- [Your task]:
From the listing below, reproduce word for word the part that opens with the line containing "The first one" and closes with the line containing "also possible to"; reproduce nothing else.

- [Provided entries]:
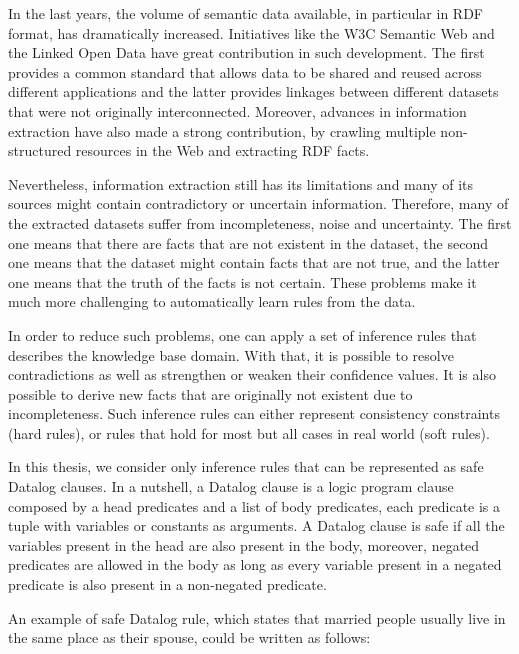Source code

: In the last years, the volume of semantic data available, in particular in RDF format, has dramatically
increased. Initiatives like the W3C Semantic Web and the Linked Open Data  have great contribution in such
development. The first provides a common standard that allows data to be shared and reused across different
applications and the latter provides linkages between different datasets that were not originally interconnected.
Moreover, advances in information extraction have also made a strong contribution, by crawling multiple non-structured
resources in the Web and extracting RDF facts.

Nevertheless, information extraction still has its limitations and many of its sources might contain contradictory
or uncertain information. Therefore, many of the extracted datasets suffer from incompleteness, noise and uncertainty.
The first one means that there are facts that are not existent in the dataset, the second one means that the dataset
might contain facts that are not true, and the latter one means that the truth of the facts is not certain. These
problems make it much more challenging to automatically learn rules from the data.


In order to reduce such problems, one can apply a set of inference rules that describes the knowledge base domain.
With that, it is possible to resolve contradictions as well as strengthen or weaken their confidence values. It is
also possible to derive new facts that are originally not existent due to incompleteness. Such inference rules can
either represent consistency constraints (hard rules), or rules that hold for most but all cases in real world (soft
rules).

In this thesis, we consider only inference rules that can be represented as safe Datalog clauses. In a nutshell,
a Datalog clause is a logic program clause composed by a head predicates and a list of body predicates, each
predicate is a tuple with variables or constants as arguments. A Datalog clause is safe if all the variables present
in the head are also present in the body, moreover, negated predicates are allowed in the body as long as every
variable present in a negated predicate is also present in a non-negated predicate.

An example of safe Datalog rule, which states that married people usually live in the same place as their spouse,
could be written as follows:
==
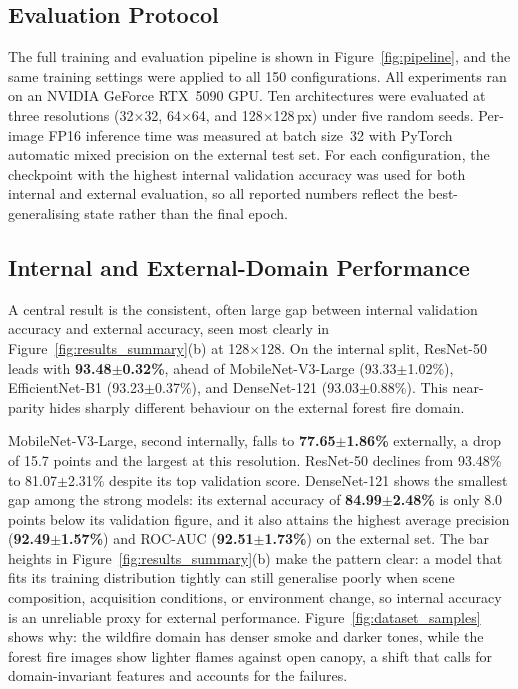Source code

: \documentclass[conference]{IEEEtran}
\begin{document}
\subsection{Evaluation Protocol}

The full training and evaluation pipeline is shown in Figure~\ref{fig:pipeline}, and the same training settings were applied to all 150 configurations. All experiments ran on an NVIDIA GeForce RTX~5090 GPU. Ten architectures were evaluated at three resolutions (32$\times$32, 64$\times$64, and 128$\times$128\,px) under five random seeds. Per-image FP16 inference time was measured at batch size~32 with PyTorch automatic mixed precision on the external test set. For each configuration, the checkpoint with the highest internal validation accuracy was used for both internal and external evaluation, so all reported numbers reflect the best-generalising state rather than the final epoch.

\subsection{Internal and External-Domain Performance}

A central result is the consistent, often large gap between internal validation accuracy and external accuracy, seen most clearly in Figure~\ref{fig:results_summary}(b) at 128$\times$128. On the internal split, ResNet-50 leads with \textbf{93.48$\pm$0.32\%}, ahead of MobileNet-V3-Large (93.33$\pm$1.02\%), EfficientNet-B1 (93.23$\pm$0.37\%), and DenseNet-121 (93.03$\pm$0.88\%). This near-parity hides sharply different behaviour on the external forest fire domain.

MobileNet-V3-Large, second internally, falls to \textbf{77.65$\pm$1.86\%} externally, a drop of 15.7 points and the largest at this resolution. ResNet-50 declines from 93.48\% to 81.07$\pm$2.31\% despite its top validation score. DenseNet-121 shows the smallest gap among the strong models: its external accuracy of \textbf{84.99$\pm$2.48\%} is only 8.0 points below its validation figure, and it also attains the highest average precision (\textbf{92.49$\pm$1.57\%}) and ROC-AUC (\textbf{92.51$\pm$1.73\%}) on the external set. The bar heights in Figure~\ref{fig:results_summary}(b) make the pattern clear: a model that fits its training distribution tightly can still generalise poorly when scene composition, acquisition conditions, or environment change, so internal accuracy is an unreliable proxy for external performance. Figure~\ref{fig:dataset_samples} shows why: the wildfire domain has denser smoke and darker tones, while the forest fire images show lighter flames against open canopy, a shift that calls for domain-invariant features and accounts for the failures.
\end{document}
---
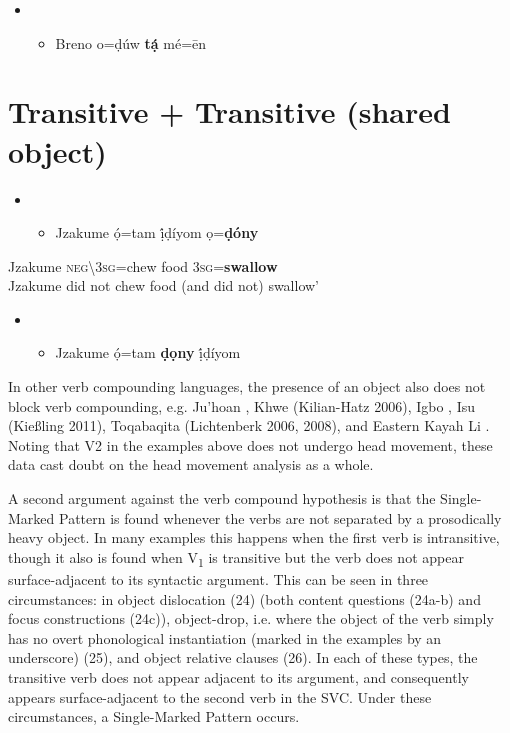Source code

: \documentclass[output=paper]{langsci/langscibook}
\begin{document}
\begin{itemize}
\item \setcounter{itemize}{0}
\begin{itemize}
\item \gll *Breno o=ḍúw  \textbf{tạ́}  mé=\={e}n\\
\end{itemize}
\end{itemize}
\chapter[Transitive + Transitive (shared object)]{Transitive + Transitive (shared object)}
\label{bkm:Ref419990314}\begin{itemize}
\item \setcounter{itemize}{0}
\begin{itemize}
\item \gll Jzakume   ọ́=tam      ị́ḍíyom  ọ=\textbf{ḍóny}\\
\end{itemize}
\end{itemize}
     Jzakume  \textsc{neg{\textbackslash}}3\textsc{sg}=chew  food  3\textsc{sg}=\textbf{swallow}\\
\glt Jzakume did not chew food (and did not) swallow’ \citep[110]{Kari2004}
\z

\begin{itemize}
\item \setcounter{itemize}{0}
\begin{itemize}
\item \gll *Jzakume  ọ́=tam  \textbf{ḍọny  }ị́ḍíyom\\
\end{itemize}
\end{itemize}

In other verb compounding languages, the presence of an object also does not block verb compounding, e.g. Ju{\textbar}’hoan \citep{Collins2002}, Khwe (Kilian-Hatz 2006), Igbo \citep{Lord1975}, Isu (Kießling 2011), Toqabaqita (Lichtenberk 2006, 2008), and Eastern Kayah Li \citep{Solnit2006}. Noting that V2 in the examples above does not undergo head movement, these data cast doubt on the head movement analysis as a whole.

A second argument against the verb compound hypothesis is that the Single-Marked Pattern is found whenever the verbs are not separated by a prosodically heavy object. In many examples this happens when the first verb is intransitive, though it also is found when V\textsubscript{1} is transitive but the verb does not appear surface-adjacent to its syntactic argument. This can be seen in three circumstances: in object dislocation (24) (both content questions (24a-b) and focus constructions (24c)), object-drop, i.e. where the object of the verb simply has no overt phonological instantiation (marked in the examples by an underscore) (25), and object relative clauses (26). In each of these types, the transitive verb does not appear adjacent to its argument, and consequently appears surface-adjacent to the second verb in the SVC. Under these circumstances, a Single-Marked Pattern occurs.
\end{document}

- [Answer section]:
The first one means that there are facts that are not existent in the dataset, the second one means that the dataset
might contain facts that are not true, and the latter one means that the truth of the facts is not certain. These
problems make it much more challenging to automatically learn rules from the data.


In order to reduce such problems, one can apply a set of inference rules that describes the knowledge base domain.
With that, it is possible to resolve contradictions as well as strengthen or weaken their confidence values. It is
also possible to derive new facts that are originally not existent due to incompleteness. Such inference rules can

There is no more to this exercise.